● **Exercise objective**: Without the pictures, output the records below word for word.

══════

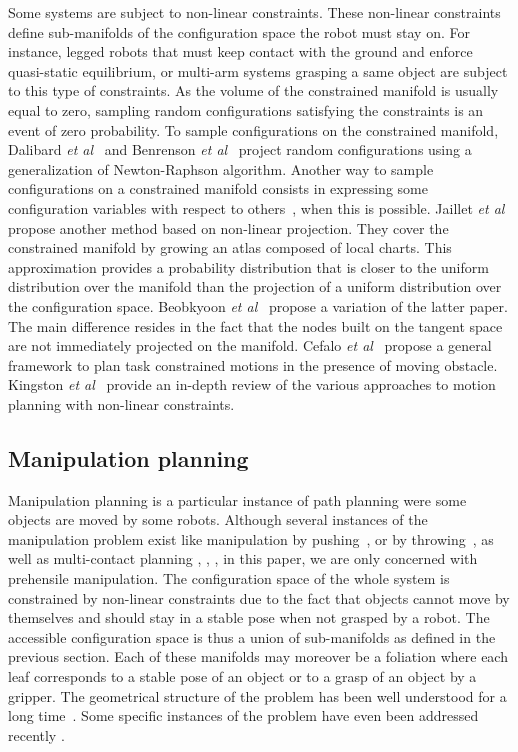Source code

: Some systems are subject to non-linear constraints. These non-linear
constraints define sub-manifolds of the configuration space the robot
must stay on. For instance, legged robots that must keep contact with
the ground and enforce quasi-static equilibrium, or multi-arm systems
grasping a same object are subject to this type of constraints. As the
volume of the constrained manifold is usually equal to zero, sampling
random configurations satisfying the constraints is an event of zero
probability. To sample configurations on the constrained manifold,
{\color{blue}Dalibard \textit{et al}}~\cite{DalNakLamLau2009} and {\color{blue}Benrenson
\textit{et al}}~\cite{berenson2011} project random configurations using
a generalization of Newton-Raphson algorithm. Another way to sample
configurations on a constrained manifold consists in expressing some
configuration variables with respect to others~\cite{Cortes2002},
\cite{MirLam2018} when this is possible. {\color{blue}Jaillet \textit{et al}}~\cite{atlasRRT} propose
another method based on non-linear projection. They cover the
constrained manifold by growing an atlas composed of local
charts. This approximation provides a probability distribution that is
closer to the uniform distribution over the manifold than the
projection of a uniform distribution over the configuration
space. {\color{blue}Beobkyoon \textit{et al}}~\cite{tb-rrt2016} propose a variation of the latter paper.  The
main difference resides in the fact that the nodes built on the
tangent space are not immediately projected on the manifold.
{\color{blue}Cefalo \textit{et al}}~\cite{CefOri2019} propose a general framework to plan task constrained
motions in the presence of moving obstacle. {\color{blue}Kingston \textit{et al}}~\cite{KinMolKav2019}
provide an in-depth review of the various approaches to motion
planning with non-linear constraints.

\subsection{Manipulation planning}

Manipulation planning is a particular instance of path planning were
some objects are moved by some robots.
Although several instances of the
manipulation problem exist like manipulation by
pushing~\cite{BenRiv1998}, or by throwing~\cite{WooZacLyn2017}, as well as
multi-contact planning \cite{Bretl2006}, \cite{LenVaiYosKhe2013},
\cite{TonDelPetParManMan2018}, in this paper, we are only concerned with
prehensile manipulation.
The configuration space of the whole system is constrained by
non-linear constraints due to the fact that objects cannot move by
themselves and should stay in a stable pose when not grasped by a
robot.  The accessible configuration space is thus a union of
sub-manifolds as defined in the previous section. Each of these
manifolds may moreover be a foliation where each leaf corresponds to a
stable pose of an object or to a grasp of an object by a
gripper. The geometrical structure of the problem has been well
understood for a long time~\cite{AlaSimLau89}. Some specific instances of the
problem have even been addressed recently \cite{vendittelli-2018}.

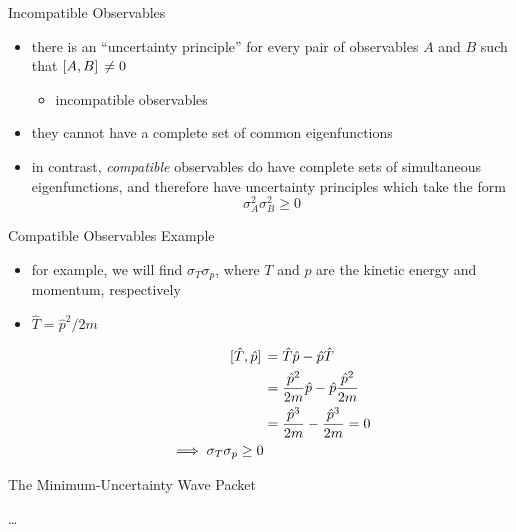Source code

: \documentclass[ignorenonframetext,]{beamer}
\begin{document}
\begin{frame}{Incompatible Observables}

\begin{itemize}
\itemsep1pt\parskip0pt
\item
  there is an ``uncertainty principle'' for every pair of observables
  \(A\) and \(B\) such that \(\comm*{A}{B} \neq 0\)

  \begin{itemize}
  \itemsep1pt\parskip0pt
  \item
    incompatible observables
  \end{itemize}
\item
  they cannot have a complete set of common eigenfunctions
\item
  in contrast, \emph{compatible} observables do have complete sets of
  simultaneous eigenfunctions, and therefore have uncertainty principles
  which take the form \[\sigma_A^2 \sigma_B^2 \ge 0\]
\end{itemize}

\end{frame}

\begin{frame}{Compatible Observables Example}

\begin{itemize}
\itemsep1pt\parskip0pt
\item
  for example, we will find \(\sigma_T \sigma_p\), where \(T\) and \(p\)
  are the kinetic energy and momentum, respectively
\item
  \(\hat{T} = \hat{p}^2 / 2m\)

  \begin{align*}
    \comm*{\hat{T}}{\hat{p}} &=
    \hat{T}\hat{p} - \hat{p}\hat{T}
    \\ &=
    \frac{\hat{p}^2}{2 m} \hat{p} - \hat{p} \frac{\hat{p}^2}{2 m}
    \\ &=
    \frac{\hat{p}^3}{2 m} - \frac{\hat{p}^3}{2 m} = 0
    \\ \implies
    \sigma_T \sigma_p \geq 0
  \end{align*}
\end{itemize}

\end{frame}

\begin{frame}{The Minimum-Uncertainty Wave Packet}

\ldots{}

\end{frame}
\end{document}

══════

● **Exercise output**:
Source code

: Some systems are subject to non-linear constraints. These non-linear
constraints define sub-manifolds of the configuration space the robot
must stay on. For instance, legged robots that must keep contact with
the ground and enforce quasi-static equilibrium, or multi-arm systems
grasping a same object are subject to this type of constraints. As the
volume of the constrained manifold is usually equal to zero, sampling
random configurations satisfying the constraints is an event of zero
probability. To sample configurations on the constrained manifold,
{\color{blue}Dalibard \textit{et al}}~\cite{DalNakLamLau2009} and {\color{blue}Benrenson
\textit{et al}}~\cite{berenson2011} project random configurations using
a generalization of Newton-Raphson algorithm. Another way to sample
configurations on a constrained manifold consists in expressing some
configuration variables with respect to others~\cite{Cortes2002},
\cite{MirLam2018} when this is possible. {\color{blue}Jaillet \textit{et al}}~\cite{atlasRRT} propose
another method based on non-linear projection. They cover the
constrained manifold by growing an atlas composed of local
charts. This approximation provides a probability distribution that is
closer to the uniform distribution over the manifold than the
projection of a uniform distribution over the configuration
space. {\color{blue}Beobkyoon \textit{et al}}~\cite{tb-rrt2016} propose a variation of the latter paper.  The
main difference resides in the fact that the nodes built on the
tangent space are not immediately projected on the manifold.
{\color{blue}Cefalo \textit{et al}}~\cite{CefOri2019} propose a general framework to plan task constrained
motions in the presence of moving obstacle. {\color{blue}Kingston \textit{et al}}~\cite{KinMolKav2019}
provide an in-depth review of the various approaches to motion
planning with non-linear constraints.

\subsection{Manipulation planning}

Manipulation planning is a particular instance of path planning were
some objects are moved by some robots.
Although several instances of the
manipulation problem exist like manipulation by
pushing~\cite{BenRiv1998}, or by throwing~\cite{WooZacLyn2017}, as well as
multi-contact planning \cite{Bretl2006}, \cite{LenVaiYosKhe2013},
\cite{TonDelPetParManMan2018}, in this paper, we are only concerned with
prehensile manipulation.
The configuration space of the whole system is constrained by
non-linear constraints due to the fact that objects cannot move by
themselves and should stay in a stable pose when not grasped by a
robot.  The accessible configuration space is thus a union of
sub-manifolds as defined in the previous section. Each of these
manifolds may moreover be a foliation where each leaf corresponds to a
stable pose of an object or to a grasp of an object by a
gripper. The geometrical structure of the problem has been well
understood for a long time~\cite{AlaSimLau89}. Some specific instances of the
problem have even been addressed recently \cite{vendittelli-2018}.

Source code

: \documentclass[ignorenonframetext,]{beamer}
\begin{document}
\begin{frame}{Incompatible Observables}

\begin{itemize}
\itemsep1pt\parskip0pt
\item
  there is an ``uncertainty principle'' for every pair of observables
  \(A\) and \(B\) such that \(\comm*{A}{B} \neq 0\)

  \begin{itemize}
  \itemsep1pt\parskip0pt
  \item
    incompatible observables
  \end{itemize}
\item
  they cannot have a complete set of common eigenfunctions
\item
  in contrast, \emph{compatible} observables do have complete sets of
  simultaneous eigenfunctions, and therefore have uncertainty principles
  which take the form \[\sigma_A^2 \sigma_B^2 \ge 0\]
\end{itemize}

\end{frame}

\begin{frame}{Compatible Observables Example}

\begin{itemize}
\itemsep1pt\parskip0pt
\item
  for example, we will find \(\sigma_T \sigma_p\), where \(T\) and \(p\)
  are the kinetic energy and momentum, respectively
\item
  \(\hat{T} = \hat{p}^2 / 2m\)

  \begin{align*}
    \comm*{\hat{T}}{\hat{p}} &=
    \hat{T}\hat{p} - \hat{p}\hat{T}
    \\ &=
    \frac{\hat{p}^2}{2 m} \hat{p} - \hat{p} \frac{\hat{p}^2}{2 m}
    \\ &=
    \frac{\hat{p}^3}{2 m} - \frac{\hat{p}^3}{2 m} = 0
    \\ \implies
    \sigma_T \sigma_p \geq 0
  \end{align*}
\end{itemize}

\end{frame}

\begin{frame}{The Minimum-Uncertainty Wave Packet}

\ldots{}

\end{frame}
\end{document}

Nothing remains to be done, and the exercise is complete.